__Task description__: Where a line of the material includes the string "Source", copy that line.

__Records supplied__:
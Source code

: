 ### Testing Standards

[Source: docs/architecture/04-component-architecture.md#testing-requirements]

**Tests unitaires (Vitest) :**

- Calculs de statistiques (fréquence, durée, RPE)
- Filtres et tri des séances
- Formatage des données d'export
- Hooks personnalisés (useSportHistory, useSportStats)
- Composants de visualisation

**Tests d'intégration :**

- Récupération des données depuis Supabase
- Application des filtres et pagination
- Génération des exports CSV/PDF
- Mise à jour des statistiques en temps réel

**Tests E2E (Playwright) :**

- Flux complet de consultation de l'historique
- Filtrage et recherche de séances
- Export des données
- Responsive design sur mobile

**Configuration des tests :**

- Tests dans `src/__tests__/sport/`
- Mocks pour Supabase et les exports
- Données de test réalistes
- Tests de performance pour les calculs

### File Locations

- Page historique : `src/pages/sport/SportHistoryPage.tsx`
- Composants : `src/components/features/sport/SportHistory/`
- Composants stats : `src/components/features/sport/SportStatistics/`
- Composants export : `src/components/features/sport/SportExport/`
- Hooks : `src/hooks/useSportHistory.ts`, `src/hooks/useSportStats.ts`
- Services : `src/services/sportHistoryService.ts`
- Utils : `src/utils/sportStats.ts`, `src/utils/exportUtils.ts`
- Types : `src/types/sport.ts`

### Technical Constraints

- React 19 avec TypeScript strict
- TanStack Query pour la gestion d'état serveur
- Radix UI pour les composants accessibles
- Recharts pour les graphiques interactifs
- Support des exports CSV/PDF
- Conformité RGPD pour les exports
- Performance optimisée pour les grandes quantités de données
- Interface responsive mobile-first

__Answer below__:
Source code
[Source: docs/architecture/04-component-architecture.md#testing-requirements]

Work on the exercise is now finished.